The Good Thief is a great, shocking adventure that's written like a fairy tale, and is as unsettling as any stories from the brothers Grimm. Hannah Tinti's style is smooth and light, deceptively so: the reader is drawn into her unsettling world and can't stop reading.
Ren is an orphan in Colonial New England. He has, mysteriously, only one hand, as the other has been taken off and the wound stitched carefully. He knows his name by the cloth that was with him when he was pushed through the monks' gate at the monastery, a bit of cloth that had embroidered on it three letters: R E N.
In his twelfth year, a stranger, Benjamin Nab, comes to the monastery looking for his brother, and when he finds Ren, with his one hand, the stranger tells the monks a fantastic story about Indian kidnappings and Ren's doomed mother chopping off his hand to keep him from being taken. The monks send the boy away with Nab, who soon reveals that he is a liar and a grave robber.
The characters and city settings of this fascinating tale are very much, as others have said, in the style of Dickens, as is the moral dilemma of Ren, the good boy who must become a thief to survive.

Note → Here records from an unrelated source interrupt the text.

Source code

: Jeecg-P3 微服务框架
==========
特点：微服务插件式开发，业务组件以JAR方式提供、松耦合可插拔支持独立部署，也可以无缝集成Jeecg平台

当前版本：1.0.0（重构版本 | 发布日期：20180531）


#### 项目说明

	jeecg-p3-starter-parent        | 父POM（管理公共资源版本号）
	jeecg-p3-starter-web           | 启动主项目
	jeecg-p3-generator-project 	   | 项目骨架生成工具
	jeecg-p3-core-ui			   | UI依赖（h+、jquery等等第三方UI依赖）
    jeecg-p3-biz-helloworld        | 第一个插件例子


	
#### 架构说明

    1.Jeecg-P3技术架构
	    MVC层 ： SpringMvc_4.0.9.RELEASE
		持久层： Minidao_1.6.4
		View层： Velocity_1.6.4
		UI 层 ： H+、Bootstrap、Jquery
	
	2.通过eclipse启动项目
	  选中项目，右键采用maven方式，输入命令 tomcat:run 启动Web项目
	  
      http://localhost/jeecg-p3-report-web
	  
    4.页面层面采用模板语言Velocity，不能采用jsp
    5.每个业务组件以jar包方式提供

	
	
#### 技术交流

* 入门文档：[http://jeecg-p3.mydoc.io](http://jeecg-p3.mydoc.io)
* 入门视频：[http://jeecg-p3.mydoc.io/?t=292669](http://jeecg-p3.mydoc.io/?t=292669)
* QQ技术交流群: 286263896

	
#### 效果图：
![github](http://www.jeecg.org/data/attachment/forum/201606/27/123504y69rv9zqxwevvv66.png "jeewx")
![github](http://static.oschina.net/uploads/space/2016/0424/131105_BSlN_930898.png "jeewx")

Ren must also endure many horrors, and meet many wonderful and loathesome characters, from a chimney climbing dwarf to the deaf and loving Mrs. Sand, to the dentists who buy dead people's teeth--what amazing adventures he will have before the satisfying ending.
The Good Thief is a fine and vivid three-hundred page fairy tale that's considered young adult reading--I suppose young people, now used to vampire love and lust, will find grave-robbing light reading. I think it's a great, bloody, robust book for grownups, too.